Applying this defined procedure (an algorithm) leaves us with a single dataframe describing the reciprocal best hits for these two gene sets, in the variable rbbh.

In [11]:
# Merge forward and reverse results
rbbh = pd.merge(fwd_results, rev_results[['query', 'subject']],
                left_on='subject', right_on='query',
                how='outer')

# Discard rows that are not RBH
rbbh = rbbh.loc[rbbh.query_x == rbbh.subject_y]

# Group duplicate RBH rows, taking the maximum value in each column
rbbh = rbbh.groupby(['query_x', 'subject_x']).max()
In [12]:
# Inspect the results
rbbh.head()
Out[12]:
identity coverage qlength slength alength bitscore E-value norm_bitscore qcov scov query_y subject_y
query_x subject_x
KQV03227.1 KRB66190.1 100.0 100.0 567.0 567.0 567.0 1134.0 0.000000e+00 2.000000 1.0 1.0 KRB66190.1 KQV03227.1
KQV03228.1 KRB66189.1 100.0 100.0 98.0 98.0 98.0 193.0 6.800000e-67 1.969388 1.0 1.0 KRB66189.1 KQV03228.1
KQV03229.1 KRB66188.1 100.0 100.0 252.0 252.0 252.0 470.0 2.760000e-171 1.865079 1.0 1.0 KRB66188.1 KQV03229.1
KQV03230.1 KRB66187.1 100.0 100.0 337.0 337.0 337.0 670.0 0.000000e+00 1.988131 1.0 1.0 KRB66187.1 KQV03230.1
KQV03231.1 KRB66186.1 100.0 100.0 143.0 143.0 143.0 274.0 1.530000e-97 1.916084 1.0 1.0 KRB66186.1 KQV03231.1

Visualising RBH results

Now that we have RBH results, we can produce similar visualisations to those we used for the one-way hits, to see what has changed.

First, we produce a distribution plot of the normalised bitscores, using seaborn's distplot() function:

In [13]:
# Plot distribution of RBH bitscores
sns.distplot(rbbh.norm_bitscore, color="b", axlabel="RBH normalised bitscores");

From this plot we can see that the distribution is now unimodal: the matches with low normalised bitscores have disappeared. Taking reciprocal best matches has filtered out nearly all the low-quality hits.

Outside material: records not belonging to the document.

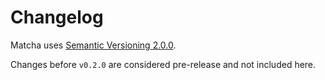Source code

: # Changelog

Matcha uses [Semantic Versioning 2.0.0](https://semver.org/).

Changes before `v0.2.0` are considered pre-release and not included here.
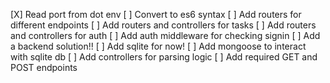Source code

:[X] Read port from dot env
[ ] Convert to es6 syntax
[ ] Add routers for different endpoints
    [ ] Add routers and controllers for tasks
    [ ] Add routers and controllers for auth
    [ ] Add auth middleware for checking signin
[ ] Add a backend solution!!
    [ ] Add sqlite for now!
    [ ] Add mongoose to interact with sqlite db
[ ] Add controllers for parsing logic
[ ] Add required GET and POST endpoints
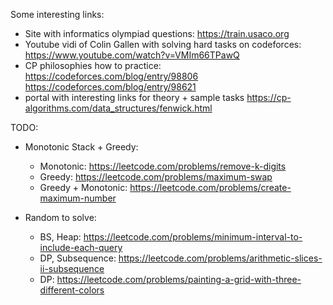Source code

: Some interesting links:
* Site with informatics olympiad questions: https://train.usaco.org
* Youtube vidi of Colin Gallen with solving hard tasks on codeforces: https://www.youtube.com/watch?v=VMIm66TPawQ
* CP philosophies how to practice: https://codeforces.com/blog/entry/98806 https://codeforces.com/blog/entry/98621
* portal with interesting links for theory + sample tasks https://cp-algorithms.com/data_structures/fenwick.html

TODO:
* Monotonic Stack + Greedy:
  * Monotonic: https://leetcode.com/problems/remove-k-digits
  * Greedy: https://leetcode.com/problems/maximum-swap
  * Greedy + Monotonic: https://leetcode.com/problems/create-maximum-number

* Random to solve:
  * BS, Heap: https://leetcode.com/problems/minimum-interval-to-include-each-query
  * DP, Subsequence: https://leetcode.com/problems/arithmetic-slices-ii-subsequence
  * DP: https://leetcode.com/problems/painting-a-grid-with-three-different-colors
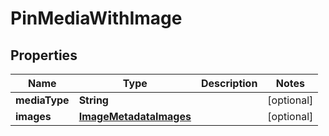 

# PinMediaWithImage

## Properties

Name | Type | Description | Notes
------------ | ------------- | ------------- | -------------
**mediaType** | **String** |  |  [optional]
**images** | [**ImageMetadataImages**](ImageMetadataImages.md) |  |  [optional]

What does the 2D distribution of coverage look like? We can plot this, as before:

In [14]:
# Plot 2D density histograms
# !! YOU DO NOT NEED TO UNDERSTAND THIS CODE TO FOLLOW THE LESSON !!

# Calculate 2D density histograms for counts of matches at several coverage levels
(H, xedges, yedges) = np.histogram2d(rbbh.qcov, rbbh.scov, bins=20)

# Create a 1x2 figure array
fig, ax = plt.subplots(1, 1, figsize=(6, 6), sharex=True, sharey=True)

# Plot histogram for RBBH
im = ax.imshow(H, cmap=plt.cm.Blues, norm=LogNorm(),
                 extent=[xedges[0], xedges[-1], yedges[0], yedges[-1]],
                 origin='lower', aspect=1)
ax.set_title("RBBH")
ax.set_xlabel("query")
ax.set_ylabel("subject")

# Add colourbar
fig.colorbar(im, ax=ax);

The difference here is even more striking. Almost all the matches along the diagonal, and off the diagonal, have disappeared. Taking reciprocal best matches has restricted the comparison between the two gene sets almost completely to proteins that are similar across almost their entire length. These are likely to be a good starting point for further analysis and transfer of functional annotation.

Using reciprocal best hits as a filter, it is possible to discard a large number of low-quality alignments and improve your confidence in having found matches to sequences that are likely to be boilogically equivalent in some way.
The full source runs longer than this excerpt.